Brands are among the most important assets a business owns. They project an identity; they communicate meaning; they serve as the connection point in the relationship between buyers and sellers. Thus, brand name strategy is more than an important marketing decision; it has repercussions throughout a company and into the marketplace. Why do I begin with a reminder about the importance of brand names? I am at a loss to understand the rationale behind Comcast’s decision to re-brand its communication and entertainment services Xfinity.
Author and marketing consultant Al Ries recently wrote a column in which he questions the wisdom of Comcast’s strategy. I do not always agree with Ries because his views often seem too simplistic and based on not much more than a “that won’t work” justification. In this case, I could not agree more with Ries’ assessment that Comcast not only adopted a bad brand name, it is following an unnecessary path. The main flaw in Comcast’s strategy is that it is marketing a brand, not a category. In Ries’ view, a firm’s priority should be to market with an objective of product category dominance. Ries uses McDonald’s, Chick-fil-A, and DirectTV as examples of brands that have honed their message so that they are known for a specific product category. The Xfinity brand offers little in the way of communicating such category strength.

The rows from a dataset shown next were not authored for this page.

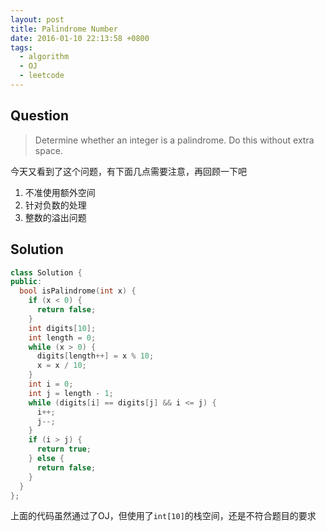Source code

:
 ```yaml
---
layout: post
title: Palindrome Number
date: 2016-01-10 22:13:58 +0800
tags:
  - algorithm
  - OJ
  - leetcode
---
```


Question
--------

> Determine whether an integer is a palindrome. Do this without extra space.

今天又看到了这个问题，有下面几点需要注意，再回顾一下吧
1. 不准使用额外空间
2. 针对负数的处理
3. 整数的溢出问题

Solution
--------

```cpp
class Solution {
public:
  bool isPalindrome(int x) {
    if (x < 0) {
      return false;
    }
    int digits[10];
    int length = 0;
    while (x > 0) {
      digits[length++] = x % 10;
      x = x / 10;
    }
    int i = 0;
    int j = length - 1;
    while (digits[i] == digits[j] && i <= j) {
      i++;
      j--;
    }
    if (i > j) {
      return true;
    } else {
      return false;
    }
  }
};
```

上面的代码虽然通过了OJ，但使用了`int[10]`的栈空间，还是不符合题目的要求
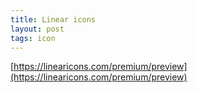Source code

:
 ```yaml
---
title: Linear icons
layout: post
tags: icon
---
```


[https://linearicons.com/premium/preview](https://linearicons.com/premium/preview)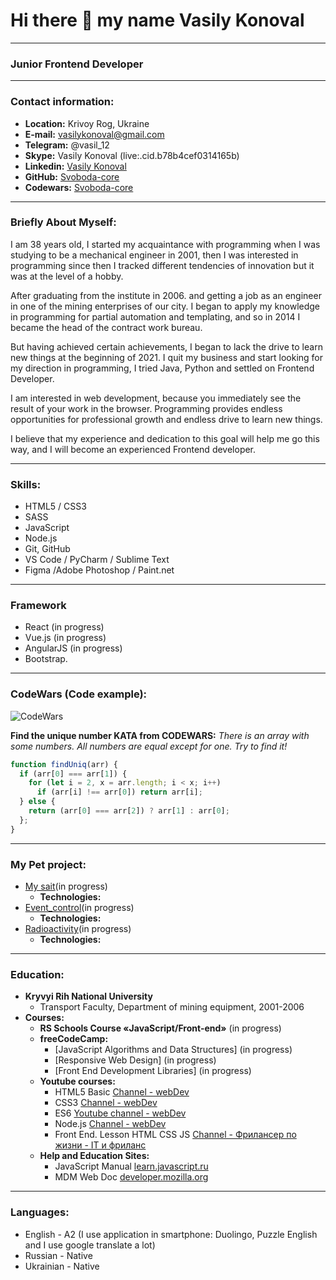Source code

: # Hi there 👋 my name Vasily Konoval
---
### Junior Frontend Developer
---

### Contact information:
* **Location:** Krivoy Rog, Ukraine<br>
* **E-mail:** vasilykonoval@gmail.com<br>
* **Telegram:** @vasil_12<br>
* **Skype:** Vasily Konoval (live:.cid.b78b4cef0314165b)<br>
* **Linkedin:** [Vasily Konoval](https://www.linkedin.com/in/vasily-konoval-547938206/)<br>
* **GitHub:** [Svoboda-core](https://github.com/Svoboda-core)<br>
* **Codewars:** [Svoboda-core](https://www.codewars.com/users/svoboda-core)<br>

---

### Briefly About Myself:
I am 38 years old, I started my acquaintance with programming when I was studying to be a mechanical engineer in 2001, then I was interested in programming since then I tracked different tendencies of innovation but it was at the level of a hobby.<br>

After graduating from the institute in 2006. and getting a job as an engineer in one of the mining enterprises of our city. I began to apply my knowledge in programming for partial automation and templating, and so in 2014 I became the head of the contract work bureau.<br>

But having achieved certain achievements, I began to lack the drive to learn new things at the beginning of 2021. I quit my business and start looking for my direction in programming, I tried Java, Python and settled on Frontend Developer.<br>

I am interested in web development, because you immediately see the result of your work in the browser. Programming provides endless opportunities for professional growth and endless drive to learn new things.<br>

I believe that my experience and dedication to this goal will help me go this way, and I will become an experienced Frontend developer.<br>

---

### Skills:

* HTML5 / CSS3
* SASS
* JavaScript
* Node.js
* Git, GitHub
* VS Code / PyCharm / Sublime Text
* Figma /Adobe Photoshop / Paint.net

---

### Framework
* React (in progress)
* Vue.js (in progress)
* AngularJS (in progress)
* Bootstrap.

---

### CodeWars (Code example):

![CodeWars](https://www.codewars.com/users/svoboda-core/badges/large)

**Find the unique number KATA from CODEWARS:**
*There is an array with some numbers. All numbers are equal except for one. Try to find it!*

```javascript
function findUniq(arr) {
  if (arr[0] === arr[1]) {
    for (let i = 2, x = arr.length; i < x; i++)
      if (arr[i] !== arr[0]) return arr[i];
  } else {
    return (arr[0] === arr[2]) ? arr[1] : arr[0];
  };
}
```
---

### My Pet project:
* [My sait](https://github.com/svoboda-core/My_Site)(in progress)
  * **Technologies:**
* [Event_control](https://github.com/svoboda-core/Event_control)(in progress)
  * **Technologies:**
* [Radioactivity]()(in progress)
  * **Technologies:**

---
### Education:

* **Kryvyi Rih National University**
  * Transport Faculty, Department of mining equipment, 2001-2006
* **Courses:**
  * **RS Schools Course «JavaScript/Front-end»** (in progress)
  * **freeCodeCamp:**
    * [JavaScript Algorithms and Data Structures] (in progress)
    * [Responsive Web Design] (in progress)
    * [Front End Development Libraries] (in progress)
  * **Youtube courses:**
    * HTML5 Basic [Сhannel - webDev](https://www.youtube.com/playlist?list=PLNkWIWHIRwMFtHHg0amAgocYP-kZypbY7)
    * CSS3 [Сhannel - webDev](https://www.youtube.com/playlist?list=PLNkWIWHIRwMHUawuIEpPI_tOG7Mfhs_sA)
    * ES6 [Youtube channel - webDev](https://www.youtube.com/playlist?list=PLNkWIWHIRwMGLJXugVvdK7i8UagGQNaXD)
    * Node.js [Сhannel - webDev](https://www.youtube.com/playlist?list=PLNkWIWHIRwMFtsaJ4b_wwkJDHKJeuAkP0)
    * Front End. Lesson HTML CSS JS [Сhannel - Фрилансер по жизни - IT и фриланс](https://www.youtube.com/playlist?list=PLM6XATa8CAG4F9nAIYNS5oAiPotxwLFIr)
  * **Help and Education Sites:**
    * JavaScript Manual [learn.javascript.ru](https://learn.javascript.ru/)
    * MDM Web Doc [developer.mozilla.org](https://developer.mozilla.org/)

----
### Languages:

- English \- A2 (I use application in smartphone: Duolingo, Puzzle English and I use google translate a lot)
- Russian \- Native
- Ukrainian \- Native




<!--
**svoboda-core/svoboda-core** is a ✨ _special_ ✨ repository because its `README.md` (this file) appears on your GitHub profile.

Here are some ideas to get you started:

- 🔭 I’m currently working on ...
- 🌱 I’m currently learning ...
- 👯 I’m looking to collaborate on ...
- 🤔 I’m looking for help with ...
- 💬 Ask me about ...
- 📫 How to reach me: ...
- 😄 Pronouns: ...
- ⚡ Fun fact: ...


* **Belarussian National State University**
  * Automotive Faculty, Department of Economics and Logistics, 2012-2017
* **Courses:**
  * **RS Schools Course «JavaScript/Front-end. Stage 0»** (in progress)
  * **freeCodeCamp:**
    * [Responsive Web Design](https://www.freecodecamp.org/certification/mitrofanzxc/responsive-web-design)
  * **Sololearn:**
    * [HTML](https://www.sololearn.com/Certificate/1014-24283992/jpg)
    * [CSS](https://www.sololearn.com/Certificate/1023-24283992/jpg)
    * [JavaScript](https://www.sololearn.com/certificates/course/en/24283992/1024/landscape/png)
    * [jQuery](https://www.sololearn.com/Certificate/1082-24283992/jpg)
    * [Responsive Web Design](https://www.sololearn.com/Certificate/1162-24283992/jpg)
    * [SQL](https://www.sololearn.com/certificates/course/en/24283992/1060/landscape/png)
-->
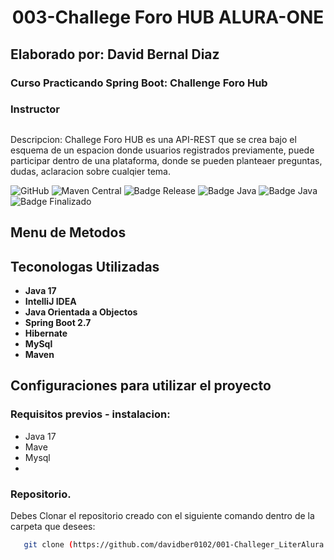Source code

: <h1 align= "center" color = "red"> 003-Challege Foro HUB ALURA-ONE </h1>

## Elaborado por: David Bernal Diaz
### Curso Practicando Spring Boot: Challenge Foro Hub
### Instructor 
##

Descripcion: 
Challege Foro HUB es una API-REST que se crea bajo el esquema de un espacion donde usuarios registrados previamente, puede participar dentro de una plataforma, donde se pueden planteaer preguntas, dudas, aclaracion sobre cualqier tema.


  
![GitHub](https://img.shields.io/github/license/dropbox/dropbox-sdk-java)
![Maven Central](https://img.shields.io/maven-central/v/com.dropbox.core/dropbox-core-sdk)
![Badge Release](https://img.shields.io/badge/Release%20Date:-Junio-blue)
![Badge Java](https://img.shields.io/badge/Java:-17-blue)
![Badge Java](https://img.shields.io/badge/Spring%20Boot:-3.1.0-blue)
![Badge Finalizado](https://img.shields.io/badge/Status:-Finalizado-blue)


## Menu de Metodos


## Teconologas Utilizadas

- **Java 17**
- **IntelliJ IDEA**
- **Java Orientada a Objectos**
- **Spring Boot 2.7**
- **Hibernate**
- **MySql**
- **Maven**

## Configuraciones para utilizar el proyecto
### Requisitos previos - instalacion:
 - Java 17
 - Mave
 - Mysql
 - 
### Repositorio.
Debes Clonar el repositorio creado con el siguiente comando dentro de la carpeta que desees:
```bash
   git clone (https://github.com/davidber0102/001-Challeger_LiterAlura.git)
   ```
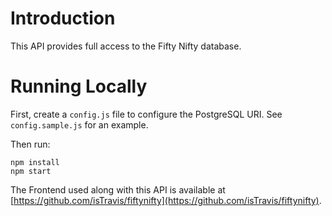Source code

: # Introduction

This API provides full access to the Fifty Nifty database.

# Running Locally

First, create a `config.js` file to configure the PostgreSQL URI. See `config.sample.js` for an example.

Then run:

```
npm install
npm start
```

The Frontend used along with this API is available at [https://github.com/isTravis/fiftynifty](https://github.com/isTravis/fiftynifty).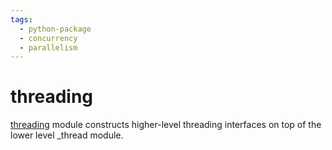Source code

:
 ```yaml
---
tags:
  - python-package
  - concurrency
  - parallelism
---
```


# threading

[threading](https://docs.python.org/3/library/threading.html) module constructs higher-level threading interfaces on top of the lower level _thread module.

Critics of Al Ries criticize him for being anti-line extension, and he has certainly opined against brand extensions over the years. However, in this case, Ries has correctly called out Comcast for a branding decision that does not seem to have legs underneath it. It will be an expensive process to re-brand, and Comcast is putting a great deal of faith in consumers that they will recognize, understand, and care about the Xfinity brand.